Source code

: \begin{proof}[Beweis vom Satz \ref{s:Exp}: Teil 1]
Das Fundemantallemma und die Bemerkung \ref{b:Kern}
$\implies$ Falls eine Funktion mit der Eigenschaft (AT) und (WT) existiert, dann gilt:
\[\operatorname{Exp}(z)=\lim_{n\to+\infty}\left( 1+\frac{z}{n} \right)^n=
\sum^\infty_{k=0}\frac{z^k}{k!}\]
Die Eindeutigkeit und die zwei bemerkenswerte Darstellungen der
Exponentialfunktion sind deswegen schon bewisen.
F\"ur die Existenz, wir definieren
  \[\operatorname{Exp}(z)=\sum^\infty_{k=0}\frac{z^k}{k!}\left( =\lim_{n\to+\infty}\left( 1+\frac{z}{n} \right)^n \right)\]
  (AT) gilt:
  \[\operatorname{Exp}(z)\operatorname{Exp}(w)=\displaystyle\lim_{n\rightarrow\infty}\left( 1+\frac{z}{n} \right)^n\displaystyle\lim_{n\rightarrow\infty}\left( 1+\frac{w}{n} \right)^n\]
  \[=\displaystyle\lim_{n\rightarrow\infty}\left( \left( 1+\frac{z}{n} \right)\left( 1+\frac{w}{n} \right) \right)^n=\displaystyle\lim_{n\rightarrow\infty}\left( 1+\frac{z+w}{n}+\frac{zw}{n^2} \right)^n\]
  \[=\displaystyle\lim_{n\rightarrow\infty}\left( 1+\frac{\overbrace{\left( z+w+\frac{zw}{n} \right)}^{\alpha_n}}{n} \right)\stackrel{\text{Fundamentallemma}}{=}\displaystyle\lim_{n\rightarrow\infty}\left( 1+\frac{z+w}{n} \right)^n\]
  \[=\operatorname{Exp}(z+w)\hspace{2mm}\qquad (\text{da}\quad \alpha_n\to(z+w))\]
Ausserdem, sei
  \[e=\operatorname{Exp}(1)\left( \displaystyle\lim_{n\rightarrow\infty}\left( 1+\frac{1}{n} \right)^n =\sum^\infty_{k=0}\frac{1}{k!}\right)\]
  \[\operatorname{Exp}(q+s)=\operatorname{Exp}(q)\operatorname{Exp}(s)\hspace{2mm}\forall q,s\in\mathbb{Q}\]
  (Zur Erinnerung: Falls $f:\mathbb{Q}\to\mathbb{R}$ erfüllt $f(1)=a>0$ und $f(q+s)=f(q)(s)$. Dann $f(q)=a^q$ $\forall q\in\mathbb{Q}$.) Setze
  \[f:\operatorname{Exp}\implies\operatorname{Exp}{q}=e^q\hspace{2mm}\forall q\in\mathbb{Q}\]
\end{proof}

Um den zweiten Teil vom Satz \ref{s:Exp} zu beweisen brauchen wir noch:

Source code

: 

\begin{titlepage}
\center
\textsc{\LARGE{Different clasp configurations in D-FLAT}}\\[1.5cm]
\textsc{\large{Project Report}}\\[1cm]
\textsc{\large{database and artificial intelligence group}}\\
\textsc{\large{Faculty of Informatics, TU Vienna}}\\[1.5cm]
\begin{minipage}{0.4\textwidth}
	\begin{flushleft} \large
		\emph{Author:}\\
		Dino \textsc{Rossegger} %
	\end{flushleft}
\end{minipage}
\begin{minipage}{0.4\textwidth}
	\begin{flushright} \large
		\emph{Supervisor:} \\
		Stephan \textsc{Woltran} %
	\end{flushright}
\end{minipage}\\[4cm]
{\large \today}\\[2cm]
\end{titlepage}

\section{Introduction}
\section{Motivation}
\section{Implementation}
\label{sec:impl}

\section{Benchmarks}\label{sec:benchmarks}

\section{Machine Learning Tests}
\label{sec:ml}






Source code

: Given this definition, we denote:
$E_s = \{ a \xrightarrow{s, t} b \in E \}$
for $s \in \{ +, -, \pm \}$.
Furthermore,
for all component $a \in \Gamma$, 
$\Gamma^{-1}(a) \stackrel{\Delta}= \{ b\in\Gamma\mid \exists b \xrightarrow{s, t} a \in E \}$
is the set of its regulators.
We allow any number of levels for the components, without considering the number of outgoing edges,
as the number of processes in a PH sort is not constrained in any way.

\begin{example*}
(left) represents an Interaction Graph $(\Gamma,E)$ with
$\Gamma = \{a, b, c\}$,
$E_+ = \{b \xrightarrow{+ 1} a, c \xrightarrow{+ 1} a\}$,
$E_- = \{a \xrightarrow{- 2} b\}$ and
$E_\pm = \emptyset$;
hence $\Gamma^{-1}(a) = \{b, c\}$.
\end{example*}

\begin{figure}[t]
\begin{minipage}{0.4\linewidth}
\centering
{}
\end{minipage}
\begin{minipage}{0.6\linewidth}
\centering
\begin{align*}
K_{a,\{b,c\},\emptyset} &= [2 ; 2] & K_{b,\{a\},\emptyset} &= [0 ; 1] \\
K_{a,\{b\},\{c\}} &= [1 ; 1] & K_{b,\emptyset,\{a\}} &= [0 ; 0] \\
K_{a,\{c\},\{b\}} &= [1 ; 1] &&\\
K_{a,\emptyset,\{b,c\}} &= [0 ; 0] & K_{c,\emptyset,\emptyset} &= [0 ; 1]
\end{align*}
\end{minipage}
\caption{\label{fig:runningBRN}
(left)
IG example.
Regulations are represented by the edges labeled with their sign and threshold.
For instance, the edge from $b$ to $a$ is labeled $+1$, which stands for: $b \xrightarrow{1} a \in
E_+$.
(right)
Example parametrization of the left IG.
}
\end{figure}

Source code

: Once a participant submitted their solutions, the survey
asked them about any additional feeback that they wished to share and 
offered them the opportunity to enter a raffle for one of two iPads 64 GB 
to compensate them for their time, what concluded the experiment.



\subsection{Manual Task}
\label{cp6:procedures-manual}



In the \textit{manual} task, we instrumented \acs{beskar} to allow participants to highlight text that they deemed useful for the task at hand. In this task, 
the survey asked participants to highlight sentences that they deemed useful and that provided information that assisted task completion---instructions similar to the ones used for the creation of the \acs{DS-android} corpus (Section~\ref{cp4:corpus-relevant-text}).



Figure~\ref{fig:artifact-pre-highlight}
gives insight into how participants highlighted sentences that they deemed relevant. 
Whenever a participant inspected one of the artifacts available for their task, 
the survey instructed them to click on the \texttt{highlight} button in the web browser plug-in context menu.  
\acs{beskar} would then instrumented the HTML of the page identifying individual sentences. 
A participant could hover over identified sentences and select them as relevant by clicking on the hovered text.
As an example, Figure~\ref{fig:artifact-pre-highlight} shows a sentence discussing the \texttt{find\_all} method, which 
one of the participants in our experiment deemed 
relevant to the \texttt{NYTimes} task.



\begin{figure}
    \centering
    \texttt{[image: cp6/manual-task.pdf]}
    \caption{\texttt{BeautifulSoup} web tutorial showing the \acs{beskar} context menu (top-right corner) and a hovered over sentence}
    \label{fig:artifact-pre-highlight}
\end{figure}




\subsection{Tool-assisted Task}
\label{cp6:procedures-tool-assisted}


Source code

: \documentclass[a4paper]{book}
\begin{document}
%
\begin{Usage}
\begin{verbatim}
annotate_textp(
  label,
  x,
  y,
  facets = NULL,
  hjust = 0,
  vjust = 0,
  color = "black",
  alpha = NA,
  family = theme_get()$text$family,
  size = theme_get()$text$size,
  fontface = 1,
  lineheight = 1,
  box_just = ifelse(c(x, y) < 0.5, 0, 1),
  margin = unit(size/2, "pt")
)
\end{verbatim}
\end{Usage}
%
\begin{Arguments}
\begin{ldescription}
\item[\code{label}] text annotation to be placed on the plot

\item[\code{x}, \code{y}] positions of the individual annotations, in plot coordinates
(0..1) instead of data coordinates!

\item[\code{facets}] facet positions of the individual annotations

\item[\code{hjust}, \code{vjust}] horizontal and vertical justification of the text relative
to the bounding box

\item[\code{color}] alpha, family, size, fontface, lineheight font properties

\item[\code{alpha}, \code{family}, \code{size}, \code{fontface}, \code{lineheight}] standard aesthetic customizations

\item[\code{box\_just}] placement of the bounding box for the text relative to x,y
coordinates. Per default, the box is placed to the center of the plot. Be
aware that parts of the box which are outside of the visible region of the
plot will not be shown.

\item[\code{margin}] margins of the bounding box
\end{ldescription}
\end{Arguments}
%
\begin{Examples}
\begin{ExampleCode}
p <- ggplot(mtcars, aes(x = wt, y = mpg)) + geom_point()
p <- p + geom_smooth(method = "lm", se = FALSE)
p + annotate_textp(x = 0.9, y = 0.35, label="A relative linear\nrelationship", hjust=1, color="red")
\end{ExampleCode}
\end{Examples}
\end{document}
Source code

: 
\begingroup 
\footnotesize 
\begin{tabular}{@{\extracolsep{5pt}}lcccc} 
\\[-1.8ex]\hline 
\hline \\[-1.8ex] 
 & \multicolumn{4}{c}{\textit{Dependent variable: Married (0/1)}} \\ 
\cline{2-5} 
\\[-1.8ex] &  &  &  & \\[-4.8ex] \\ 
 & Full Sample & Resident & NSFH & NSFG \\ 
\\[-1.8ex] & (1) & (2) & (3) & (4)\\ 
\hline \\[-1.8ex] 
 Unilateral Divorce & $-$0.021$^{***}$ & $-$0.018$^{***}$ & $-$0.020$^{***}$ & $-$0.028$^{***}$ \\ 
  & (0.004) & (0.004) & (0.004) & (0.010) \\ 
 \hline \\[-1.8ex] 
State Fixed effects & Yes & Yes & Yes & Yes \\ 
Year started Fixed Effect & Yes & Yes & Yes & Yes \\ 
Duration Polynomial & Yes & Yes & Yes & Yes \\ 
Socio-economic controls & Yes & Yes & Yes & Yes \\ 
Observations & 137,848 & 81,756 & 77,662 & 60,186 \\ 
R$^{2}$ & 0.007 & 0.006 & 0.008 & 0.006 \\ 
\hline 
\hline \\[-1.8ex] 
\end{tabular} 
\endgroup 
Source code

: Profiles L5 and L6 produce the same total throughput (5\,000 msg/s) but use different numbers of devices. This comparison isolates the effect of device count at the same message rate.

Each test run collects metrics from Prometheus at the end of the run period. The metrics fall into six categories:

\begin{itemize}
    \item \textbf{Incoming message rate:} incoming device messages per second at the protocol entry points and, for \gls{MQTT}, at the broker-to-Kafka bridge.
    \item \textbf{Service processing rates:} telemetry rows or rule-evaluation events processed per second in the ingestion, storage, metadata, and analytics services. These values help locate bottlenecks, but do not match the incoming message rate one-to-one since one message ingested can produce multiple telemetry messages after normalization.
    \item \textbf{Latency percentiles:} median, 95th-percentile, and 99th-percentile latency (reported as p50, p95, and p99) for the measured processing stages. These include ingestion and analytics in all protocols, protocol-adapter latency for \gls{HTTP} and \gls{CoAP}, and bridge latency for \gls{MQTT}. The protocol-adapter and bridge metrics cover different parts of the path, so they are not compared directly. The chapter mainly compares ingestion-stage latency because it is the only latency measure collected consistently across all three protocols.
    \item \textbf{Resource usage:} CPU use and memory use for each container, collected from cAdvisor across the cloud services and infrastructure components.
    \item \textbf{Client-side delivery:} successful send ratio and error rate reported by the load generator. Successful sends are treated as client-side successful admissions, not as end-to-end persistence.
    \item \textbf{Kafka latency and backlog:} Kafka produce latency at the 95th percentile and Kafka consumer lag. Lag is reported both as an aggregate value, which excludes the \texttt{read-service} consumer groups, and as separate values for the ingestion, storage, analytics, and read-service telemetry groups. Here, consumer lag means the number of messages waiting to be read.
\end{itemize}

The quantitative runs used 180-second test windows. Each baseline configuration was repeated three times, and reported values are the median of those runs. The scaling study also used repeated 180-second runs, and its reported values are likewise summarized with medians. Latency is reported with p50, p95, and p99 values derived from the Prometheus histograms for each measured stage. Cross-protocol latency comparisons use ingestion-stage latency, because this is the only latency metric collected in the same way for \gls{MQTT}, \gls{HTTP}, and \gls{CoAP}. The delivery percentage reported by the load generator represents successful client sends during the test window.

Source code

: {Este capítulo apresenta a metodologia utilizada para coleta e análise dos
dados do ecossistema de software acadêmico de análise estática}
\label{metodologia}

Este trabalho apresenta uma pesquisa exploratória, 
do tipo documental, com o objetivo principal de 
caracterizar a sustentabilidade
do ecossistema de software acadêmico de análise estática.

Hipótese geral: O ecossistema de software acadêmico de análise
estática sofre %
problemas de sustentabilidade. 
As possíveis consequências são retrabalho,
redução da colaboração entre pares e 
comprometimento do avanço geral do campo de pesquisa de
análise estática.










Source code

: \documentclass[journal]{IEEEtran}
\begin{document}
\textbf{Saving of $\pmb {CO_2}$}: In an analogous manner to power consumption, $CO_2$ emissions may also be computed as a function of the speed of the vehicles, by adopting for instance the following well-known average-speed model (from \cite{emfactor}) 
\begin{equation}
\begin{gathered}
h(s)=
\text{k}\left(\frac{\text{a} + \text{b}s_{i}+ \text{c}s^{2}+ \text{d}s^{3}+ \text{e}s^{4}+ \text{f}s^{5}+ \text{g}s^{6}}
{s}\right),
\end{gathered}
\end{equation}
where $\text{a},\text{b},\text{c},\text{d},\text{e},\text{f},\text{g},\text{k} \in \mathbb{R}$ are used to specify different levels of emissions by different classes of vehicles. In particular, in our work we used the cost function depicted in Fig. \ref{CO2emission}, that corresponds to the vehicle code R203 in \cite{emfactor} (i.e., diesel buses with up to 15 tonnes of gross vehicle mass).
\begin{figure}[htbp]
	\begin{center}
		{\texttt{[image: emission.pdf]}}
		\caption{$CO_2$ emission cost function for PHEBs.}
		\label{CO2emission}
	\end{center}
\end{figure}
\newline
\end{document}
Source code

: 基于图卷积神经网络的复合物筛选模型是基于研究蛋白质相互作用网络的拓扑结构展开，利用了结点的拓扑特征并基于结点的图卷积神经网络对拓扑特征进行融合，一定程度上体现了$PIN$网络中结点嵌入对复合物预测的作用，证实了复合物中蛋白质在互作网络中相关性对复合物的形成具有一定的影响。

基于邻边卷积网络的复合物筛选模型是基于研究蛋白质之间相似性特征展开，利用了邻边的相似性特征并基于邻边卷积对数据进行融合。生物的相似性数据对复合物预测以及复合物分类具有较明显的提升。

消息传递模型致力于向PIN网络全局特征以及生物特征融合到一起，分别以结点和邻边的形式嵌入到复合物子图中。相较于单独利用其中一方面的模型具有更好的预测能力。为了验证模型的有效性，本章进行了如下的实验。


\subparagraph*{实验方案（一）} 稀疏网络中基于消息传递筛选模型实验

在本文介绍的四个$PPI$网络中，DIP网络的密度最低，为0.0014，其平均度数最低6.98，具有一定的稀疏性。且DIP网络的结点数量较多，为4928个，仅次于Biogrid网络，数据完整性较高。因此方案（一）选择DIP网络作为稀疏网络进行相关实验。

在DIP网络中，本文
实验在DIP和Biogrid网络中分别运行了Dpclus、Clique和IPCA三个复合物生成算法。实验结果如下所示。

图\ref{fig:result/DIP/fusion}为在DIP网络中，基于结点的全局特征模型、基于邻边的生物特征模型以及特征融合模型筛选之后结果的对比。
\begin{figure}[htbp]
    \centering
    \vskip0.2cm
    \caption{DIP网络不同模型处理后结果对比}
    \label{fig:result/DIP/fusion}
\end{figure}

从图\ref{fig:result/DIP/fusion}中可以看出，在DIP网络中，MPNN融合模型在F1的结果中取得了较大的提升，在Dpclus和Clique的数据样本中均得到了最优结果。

» YOUR GOAL: Pull out every line of the records that includes the string "frac".

» EXERCISE RESPONSE:
\[\operatorname{Exp}(z)=\lim_{n\to+\infty}\left( 1+\frac{z}{n} \right)^n=
\sum^\infty_{k=0}\frac{z^k}{k!}\]
  \[\operatorname{Exp}(z)=\sum^\infty_{k=0}\frac{z^k}{k!}\left( =\lim_{n\to+\infty}\left( 1+\frac{z}{n} \right)^n \right)\]
  \[\operatorname{Exp}(z)\operatorname{Exp}(w)=\displaystyle\lim_{n\rightarrow\infty}\left( 1+\frac{z}{n} \right)^n\displaystyle\lim_{n\rightarrow\infty}\left( 1+\frac{w}{n} \right)^n\]
  \[=\displaystyle\lim_{n\rightarrow\infty}\left( \left( 1+\frac{z}{n} \right)\left( 1+\frac{w}{n} \right) \right)^n=\displaystyle\lim_{n\rightarrow\infty}\left( 1+\frac{z+w}{n}+\frac{zw}{n^2} \right)^n\]
  \[=\displaystyle\lim_{n\rightarrow\infty}\left( 1+\frac{\overbrace{\left( z+w+\frac{zw}{n} \right)}^{\alpha_n}}{n} \right)\stackrel{\text{Fundamentallemma}}{=}\displaystyle\lim_{n\rightarrow\infty}\left( 1+\frac{z+w}{n} \right)^n\]
  \[e=\operatorname{Exp}(1)\left( \displaystyle\lim_{n\rightarrow\infty}\left( 1+\frac{1}{n} \right)^n =\sum^\infty_{k=0}\frac{1}{k!}\right)\]
\text{k}\left(\frac{\text{a} + \text{b}s_{i}+ \text{c}s^{2}+ \text{d}s^{3}+ \text{e}s^{4}+ \text{f}s^{5}+ \text{g}s^{6}}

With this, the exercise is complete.